Your objective:
Copy out each line of the data that holds the word "测试事件".

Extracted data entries
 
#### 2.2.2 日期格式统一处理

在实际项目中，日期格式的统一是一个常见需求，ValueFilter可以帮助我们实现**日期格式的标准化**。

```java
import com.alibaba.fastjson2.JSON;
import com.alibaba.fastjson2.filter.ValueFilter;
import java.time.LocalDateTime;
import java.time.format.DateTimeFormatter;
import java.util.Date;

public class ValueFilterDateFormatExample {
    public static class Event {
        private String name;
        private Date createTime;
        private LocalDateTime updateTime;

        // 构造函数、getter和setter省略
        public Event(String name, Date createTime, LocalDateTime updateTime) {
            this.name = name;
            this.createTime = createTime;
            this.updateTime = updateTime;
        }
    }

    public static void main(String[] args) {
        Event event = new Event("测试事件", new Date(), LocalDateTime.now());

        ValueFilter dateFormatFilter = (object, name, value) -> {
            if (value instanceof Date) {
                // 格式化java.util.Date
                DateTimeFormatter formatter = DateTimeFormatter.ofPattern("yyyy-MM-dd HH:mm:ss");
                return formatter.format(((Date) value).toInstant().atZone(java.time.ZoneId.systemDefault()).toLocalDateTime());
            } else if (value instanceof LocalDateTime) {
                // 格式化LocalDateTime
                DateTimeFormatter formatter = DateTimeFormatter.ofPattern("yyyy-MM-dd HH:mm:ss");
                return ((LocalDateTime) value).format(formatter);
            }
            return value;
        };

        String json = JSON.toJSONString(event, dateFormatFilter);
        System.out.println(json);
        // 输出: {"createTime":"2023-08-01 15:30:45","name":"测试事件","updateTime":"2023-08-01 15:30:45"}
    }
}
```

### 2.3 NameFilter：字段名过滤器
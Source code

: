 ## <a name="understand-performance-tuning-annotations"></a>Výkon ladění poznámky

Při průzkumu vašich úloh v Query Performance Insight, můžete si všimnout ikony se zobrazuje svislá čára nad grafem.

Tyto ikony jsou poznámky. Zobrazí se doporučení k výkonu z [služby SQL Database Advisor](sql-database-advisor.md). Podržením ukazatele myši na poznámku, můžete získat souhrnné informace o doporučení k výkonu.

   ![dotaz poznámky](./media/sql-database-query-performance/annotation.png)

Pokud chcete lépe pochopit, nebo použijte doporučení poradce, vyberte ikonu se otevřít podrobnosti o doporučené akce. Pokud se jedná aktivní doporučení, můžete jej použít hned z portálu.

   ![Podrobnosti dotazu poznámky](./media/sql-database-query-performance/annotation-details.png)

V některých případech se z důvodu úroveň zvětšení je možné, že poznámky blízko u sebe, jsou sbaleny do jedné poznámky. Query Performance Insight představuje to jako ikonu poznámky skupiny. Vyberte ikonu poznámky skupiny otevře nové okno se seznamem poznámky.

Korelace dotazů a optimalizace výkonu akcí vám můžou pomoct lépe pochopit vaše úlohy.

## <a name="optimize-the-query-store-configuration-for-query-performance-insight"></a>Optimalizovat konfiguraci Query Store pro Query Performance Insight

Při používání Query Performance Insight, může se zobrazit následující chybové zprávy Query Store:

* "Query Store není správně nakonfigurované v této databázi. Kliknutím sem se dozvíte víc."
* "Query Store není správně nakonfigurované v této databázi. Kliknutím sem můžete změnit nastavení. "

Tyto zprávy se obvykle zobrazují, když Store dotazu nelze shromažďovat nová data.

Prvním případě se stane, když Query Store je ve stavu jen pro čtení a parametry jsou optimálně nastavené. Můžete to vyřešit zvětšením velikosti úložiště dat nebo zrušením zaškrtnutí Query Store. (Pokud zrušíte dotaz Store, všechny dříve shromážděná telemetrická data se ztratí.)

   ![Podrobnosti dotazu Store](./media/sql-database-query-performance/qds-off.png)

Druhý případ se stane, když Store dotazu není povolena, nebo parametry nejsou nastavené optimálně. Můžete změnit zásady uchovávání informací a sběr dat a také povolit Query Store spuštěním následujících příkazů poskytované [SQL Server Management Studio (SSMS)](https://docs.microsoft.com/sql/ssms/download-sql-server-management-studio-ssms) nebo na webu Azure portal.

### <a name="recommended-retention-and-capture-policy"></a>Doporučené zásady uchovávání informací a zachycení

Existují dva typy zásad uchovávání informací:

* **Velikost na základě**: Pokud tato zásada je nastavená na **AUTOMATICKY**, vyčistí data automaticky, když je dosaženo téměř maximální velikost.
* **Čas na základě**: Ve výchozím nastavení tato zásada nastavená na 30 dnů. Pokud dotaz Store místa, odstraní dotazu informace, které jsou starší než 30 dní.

Answer box:
        Event event = new Event("测试事件", new Date(), LocalDateTime.now());
        // 输出: {"createTime":"2023-08-01 15:30:45","name":"测试事件","updateTime":"2023-08-01 15:30:45"}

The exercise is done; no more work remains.